Non-Israelite strangers were to have the same legal standing as their Israelite neighbors: “One law shall be for the native-born and for the stranger who dwells among you” (Ex 12:49; see Deut 1:16). The cities of refuge were equally available to strangers and Israelites (Num. 35:15). But this could hardly be construed to apply to “sanctuary cities” in America. According to Jessica Vaughan of the Center for Immigration Studies, “About 300 jurisdictions have been identified by ICE (Immigration and Customs Enforcement) as having a policy that is non-cooperative and obstructs immigration enforcement.” Encouraging lawlessness can never be a good thing.

In Israel, if immigrants were going to choose to live among the Israelites, they were required to conform to the ways laid out by the Lord for His people.
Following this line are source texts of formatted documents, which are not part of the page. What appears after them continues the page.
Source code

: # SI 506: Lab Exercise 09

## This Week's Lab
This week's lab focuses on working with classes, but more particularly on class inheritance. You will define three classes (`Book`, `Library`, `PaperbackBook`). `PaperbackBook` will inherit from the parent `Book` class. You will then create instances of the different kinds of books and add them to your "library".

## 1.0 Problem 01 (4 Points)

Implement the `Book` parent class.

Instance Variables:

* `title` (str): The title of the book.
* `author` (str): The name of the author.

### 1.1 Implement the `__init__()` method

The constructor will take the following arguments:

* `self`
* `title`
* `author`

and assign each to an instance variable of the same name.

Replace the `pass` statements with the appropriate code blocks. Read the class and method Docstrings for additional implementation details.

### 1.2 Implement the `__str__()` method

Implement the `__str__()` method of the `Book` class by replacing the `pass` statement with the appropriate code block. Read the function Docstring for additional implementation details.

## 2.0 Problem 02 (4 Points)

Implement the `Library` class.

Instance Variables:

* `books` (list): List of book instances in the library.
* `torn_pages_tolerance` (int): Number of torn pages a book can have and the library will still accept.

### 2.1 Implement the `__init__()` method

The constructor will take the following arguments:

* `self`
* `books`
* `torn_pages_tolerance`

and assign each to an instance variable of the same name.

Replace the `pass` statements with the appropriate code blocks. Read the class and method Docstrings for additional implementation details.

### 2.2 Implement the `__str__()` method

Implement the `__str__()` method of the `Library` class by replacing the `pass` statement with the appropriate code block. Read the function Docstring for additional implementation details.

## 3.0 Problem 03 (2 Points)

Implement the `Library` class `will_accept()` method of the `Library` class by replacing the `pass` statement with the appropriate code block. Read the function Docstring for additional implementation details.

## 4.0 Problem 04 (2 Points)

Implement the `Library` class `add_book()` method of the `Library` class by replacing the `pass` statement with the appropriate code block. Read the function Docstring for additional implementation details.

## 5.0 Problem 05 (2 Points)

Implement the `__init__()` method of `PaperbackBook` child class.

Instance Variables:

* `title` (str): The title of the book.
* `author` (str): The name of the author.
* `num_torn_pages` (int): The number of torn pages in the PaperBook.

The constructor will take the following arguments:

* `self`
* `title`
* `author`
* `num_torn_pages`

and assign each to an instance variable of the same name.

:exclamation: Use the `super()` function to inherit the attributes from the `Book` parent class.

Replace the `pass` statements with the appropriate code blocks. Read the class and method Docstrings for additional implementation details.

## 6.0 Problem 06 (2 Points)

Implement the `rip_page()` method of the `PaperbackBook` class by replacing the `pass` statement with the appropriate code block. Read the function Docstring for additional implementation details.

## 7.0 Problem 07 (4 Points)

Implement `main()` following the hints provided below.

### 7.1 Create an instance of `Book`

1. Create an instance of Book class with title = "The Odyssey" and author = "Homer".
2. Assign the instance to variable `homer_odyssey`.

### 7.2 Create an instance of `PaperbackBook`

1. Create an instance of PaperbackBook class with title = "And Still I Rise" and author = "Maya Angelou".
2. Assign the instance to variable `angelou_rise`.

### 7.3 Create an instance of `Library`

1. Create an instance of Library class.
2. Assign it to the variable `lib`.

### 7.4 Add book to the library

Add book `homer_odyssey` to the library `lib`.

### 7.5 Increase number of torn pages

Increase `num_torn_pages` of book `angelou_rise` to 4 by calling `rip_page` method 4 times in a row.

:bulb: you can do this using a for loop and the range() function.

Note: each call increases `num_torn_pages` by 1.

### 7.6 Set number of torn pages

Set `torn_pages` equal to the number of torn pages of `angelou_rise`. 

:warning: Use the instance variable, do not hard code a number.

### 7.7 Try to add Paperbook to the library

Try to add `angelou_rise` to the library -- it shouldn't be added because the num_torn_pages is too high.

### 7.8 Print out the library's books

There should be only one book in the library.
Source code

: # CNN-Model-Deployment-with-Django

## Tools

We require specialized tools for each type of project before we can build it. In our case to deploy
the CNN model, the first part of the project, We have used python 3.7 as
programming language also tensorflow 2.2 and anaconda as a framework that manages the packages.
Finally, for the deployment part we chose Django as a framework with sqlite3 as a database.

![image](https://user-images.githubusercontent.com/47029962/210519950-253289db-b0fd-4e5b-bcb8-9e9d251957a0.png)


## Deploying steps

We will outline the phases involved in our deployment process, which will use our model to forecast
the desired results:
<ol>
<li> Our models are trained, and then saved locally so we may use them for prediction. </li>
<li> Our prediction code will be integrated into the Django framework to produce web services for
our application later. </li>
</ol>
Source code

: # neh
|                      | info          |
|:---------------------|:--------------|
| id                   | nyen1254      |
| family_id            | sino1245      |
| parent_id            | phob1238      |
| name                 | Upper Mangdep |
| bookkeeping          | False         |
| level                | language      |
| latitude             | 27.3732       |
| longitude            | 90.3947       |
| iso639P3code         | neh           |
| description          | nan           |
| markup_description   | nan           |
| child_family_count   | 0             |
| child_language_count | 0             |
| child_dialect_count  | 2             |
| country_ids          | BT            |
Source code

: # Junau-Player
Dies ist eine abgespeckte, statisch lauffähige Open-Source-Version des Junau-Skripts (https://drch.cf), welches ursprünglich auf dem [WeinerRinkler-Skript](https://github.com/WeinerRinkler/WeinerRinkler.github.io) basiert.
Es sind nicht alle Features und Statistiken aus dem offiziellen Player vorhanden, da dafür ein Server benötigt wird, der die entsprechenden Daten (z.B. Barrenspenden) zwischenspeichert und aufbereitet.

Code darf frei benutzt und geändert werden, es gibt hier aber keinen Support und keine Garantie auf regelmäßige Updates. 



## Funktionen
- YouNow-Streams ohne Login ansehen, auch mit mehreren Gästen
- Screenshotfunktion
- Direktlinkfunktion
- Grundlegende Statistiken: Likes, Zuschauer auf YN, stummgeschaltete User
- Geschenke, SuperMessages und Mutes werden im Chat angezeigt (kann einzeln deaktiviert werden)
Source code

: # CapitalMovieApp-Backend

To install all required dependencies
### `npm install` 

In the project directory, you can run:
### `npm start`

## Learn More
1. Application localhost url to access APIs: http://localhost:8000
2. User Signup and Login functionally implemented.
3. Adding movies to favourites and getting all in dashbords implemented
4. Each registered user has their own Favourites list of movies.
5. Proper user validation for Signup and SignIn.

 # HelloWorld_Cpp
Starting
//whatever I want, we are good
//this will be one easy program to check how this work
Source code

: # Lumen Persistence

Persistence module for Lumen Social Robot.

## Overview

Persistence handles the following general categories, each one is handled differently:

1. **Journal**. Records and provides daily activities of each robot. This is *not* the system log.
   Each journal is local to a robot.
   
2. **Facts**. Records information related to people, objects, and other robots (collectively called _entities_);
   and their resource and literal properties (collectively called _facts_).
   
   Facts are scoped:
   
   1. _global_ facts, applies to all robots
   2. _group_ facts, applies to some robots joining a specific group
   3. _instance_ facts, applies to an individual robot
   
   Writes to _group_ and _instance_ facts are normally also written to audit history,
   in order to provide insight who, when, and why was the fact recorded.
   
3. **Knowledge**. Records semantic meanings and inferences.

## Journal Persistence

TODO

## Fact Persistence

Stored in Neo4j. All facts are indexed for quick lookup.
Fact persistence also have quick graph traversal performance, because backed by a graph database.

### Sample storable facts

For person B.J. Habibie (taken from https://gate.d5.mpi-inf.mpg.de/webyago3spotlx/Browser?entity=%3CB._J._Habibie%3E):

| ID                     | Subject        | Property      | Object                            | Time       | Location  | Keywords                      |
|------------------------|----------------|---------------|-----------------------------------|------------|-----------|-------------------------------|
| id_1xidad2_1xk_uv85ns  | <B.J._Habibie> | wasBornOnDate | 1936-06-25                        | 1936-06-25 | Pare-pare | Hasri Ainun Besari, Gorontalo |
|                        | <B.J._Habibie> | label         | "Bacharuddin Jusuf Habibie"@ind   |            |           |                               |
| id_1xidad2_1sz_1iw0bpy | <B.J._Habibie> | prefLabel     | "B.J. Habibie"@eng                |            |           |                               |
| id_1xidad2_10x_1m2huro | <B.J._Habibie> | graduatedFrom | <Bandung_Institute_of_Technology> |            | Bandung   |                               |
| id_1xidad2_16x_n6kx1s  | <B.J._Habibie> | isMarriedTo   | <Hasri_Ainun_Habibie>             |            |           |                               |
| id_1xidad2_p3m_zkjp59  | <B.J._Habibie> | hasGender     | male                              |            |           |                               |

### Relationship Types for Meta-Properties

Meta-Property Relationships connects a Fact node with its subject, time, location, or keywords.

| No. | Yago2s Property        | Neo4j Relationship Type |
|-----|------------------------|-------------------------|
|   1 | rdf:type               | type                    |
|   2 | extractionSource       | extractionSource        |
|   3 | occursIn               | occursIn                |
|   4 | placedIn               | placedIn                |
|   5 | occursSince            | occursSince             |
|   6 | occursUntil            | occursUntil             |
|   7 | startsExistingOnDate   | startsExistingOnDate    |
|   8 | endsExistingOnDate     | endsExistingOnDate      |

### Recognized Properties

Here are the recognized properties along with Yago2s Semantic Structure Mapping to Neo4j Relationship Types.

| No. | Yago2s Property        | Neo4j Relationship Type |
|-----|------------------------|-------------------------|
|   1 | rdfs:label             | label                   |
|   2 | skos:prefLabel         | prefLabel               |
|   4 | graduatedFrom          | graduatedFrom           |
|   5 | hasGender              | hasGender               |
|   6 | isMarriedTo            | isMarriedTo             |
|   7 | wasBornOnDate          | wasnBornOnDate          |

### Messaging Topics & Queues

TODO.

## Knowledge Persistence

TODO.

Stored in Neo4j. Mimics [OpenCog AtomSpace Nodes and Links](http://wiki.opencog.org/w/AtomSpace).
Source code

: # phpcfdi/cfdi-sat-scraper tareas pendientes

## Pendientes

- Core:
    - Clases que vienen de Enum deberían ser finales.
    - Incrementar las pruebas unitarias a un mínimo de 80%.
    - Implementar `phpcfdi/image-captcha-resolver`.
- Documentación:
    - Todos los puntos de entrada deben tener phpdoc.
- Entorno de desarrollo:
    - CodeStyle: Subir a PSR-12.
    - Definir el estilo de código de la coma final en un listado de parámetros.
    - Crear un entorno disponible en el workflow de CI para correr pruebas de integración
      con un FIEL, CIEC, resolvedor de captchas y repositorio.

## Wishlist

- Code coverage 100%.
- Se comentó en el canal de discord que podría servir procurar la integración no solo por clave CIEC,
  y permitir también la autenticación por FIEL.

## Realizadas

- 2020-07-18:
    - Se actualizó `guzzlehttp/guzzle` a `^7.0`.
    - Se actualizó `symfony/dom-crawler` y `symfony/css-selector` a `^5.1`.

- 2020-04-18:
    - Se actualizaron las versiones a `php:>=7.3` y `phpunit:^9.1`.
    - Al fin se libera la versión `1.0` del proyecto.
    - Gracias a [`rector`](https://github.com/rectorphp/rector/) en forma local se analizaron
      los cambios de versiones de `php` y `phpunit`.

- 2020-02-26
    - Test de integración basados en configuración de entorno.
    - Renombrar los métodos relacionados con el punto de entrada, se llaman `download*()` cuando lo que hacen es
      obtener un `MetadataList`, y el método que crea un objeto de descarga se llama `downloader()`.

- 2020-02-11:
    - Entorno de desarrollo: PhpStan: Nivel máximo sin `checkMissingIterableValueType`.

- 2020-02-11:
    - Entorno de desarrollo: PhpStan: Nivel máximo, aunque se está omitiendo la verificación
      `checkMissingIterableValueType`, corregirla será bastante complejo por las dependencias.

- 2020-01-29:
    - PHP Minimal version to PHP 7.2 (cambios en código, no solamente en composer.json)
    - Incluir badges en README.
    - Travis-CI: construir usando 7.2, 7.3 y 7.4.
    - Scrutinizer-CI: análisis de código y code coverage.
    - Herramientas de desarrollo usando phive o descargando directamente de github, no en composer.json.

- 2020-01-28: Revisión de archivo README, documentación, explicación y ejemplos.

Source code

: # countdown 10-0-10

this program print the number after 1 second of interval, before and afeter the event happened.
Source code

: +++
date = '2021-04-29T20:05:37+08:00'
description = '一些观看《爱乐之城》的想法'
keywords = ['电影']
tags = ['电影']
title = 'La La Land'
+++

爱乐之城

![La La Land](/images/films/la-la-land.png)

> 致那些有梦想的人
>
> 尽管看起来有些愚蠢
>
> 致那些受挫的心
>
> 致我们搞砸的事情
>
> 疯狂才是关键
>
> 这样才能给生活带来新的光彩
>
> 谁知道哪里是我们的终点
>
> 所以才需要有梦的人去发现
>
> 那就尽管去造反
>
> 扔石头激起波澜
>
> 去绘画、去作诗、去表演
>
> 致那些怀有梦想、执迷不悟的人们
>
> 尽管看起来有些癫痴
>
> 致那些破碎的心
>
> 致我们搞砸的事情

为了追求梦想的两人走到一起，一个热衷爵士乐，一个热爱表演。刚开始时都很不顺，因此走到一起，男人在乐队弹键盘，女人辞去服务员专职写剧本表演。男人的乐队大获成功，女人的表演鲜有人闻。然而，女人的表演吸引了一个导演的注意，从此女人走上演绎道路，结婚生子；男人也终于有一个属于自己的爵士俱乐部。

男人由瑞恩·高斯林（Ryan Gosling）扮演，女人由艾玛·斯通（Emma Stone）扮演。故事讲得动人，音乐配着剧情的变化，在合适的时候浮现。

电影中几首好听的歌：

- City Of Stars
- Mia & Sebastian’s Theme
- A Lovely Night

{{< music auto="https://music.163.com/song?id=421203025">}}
This required public education that included the strangers so they understood these ways and were part of the society in spirit, not merely by geography: “‘Gather the people together,’ said the Lord, ‘men and women and little ones, and the stranger who is within your gates, that they may hear and that they may learn to fear the Lord your God and carefully observe all the words of this law’” (Deut 31:12).

Newcomers often have a sincere curiosity regarding our festivals and celebrations. This is an open door for the gospel. If you have neighbors from foreign countries, most are looking for friends and are eager to learn about the culture of their new land. And what is more culturally significant than to explain the celebrations of Christmas, Easter and Thanksgiving? I leave to others the debate regarding how “Christian” the first two are. My point is this: what better use of these holidays than to tell to them the story of the incarnation, crucifixion and resurrection of our Savior? To explain why we are so thankful to God “for His indescribable gift”!

Whether we have gone to all the world with the gospel, the world has certainly come to us. Christians who have felt like rejecting or even fearing those who have come to our shores should remember this. And lest we should think the land where we live is more ours than theirs, remember what the Lord told Israel: “The land shall not be sold permanently, for the land is Mine; for you are strangers and sojourners with Me” (Lev 25:23; see 1 Pet 2:11).

We’re all strangers on this little orb. We’re only here for a few pirouettes of the planet through space. We would do well to use our time in entertaining strangers, because you never know when an angel may show up.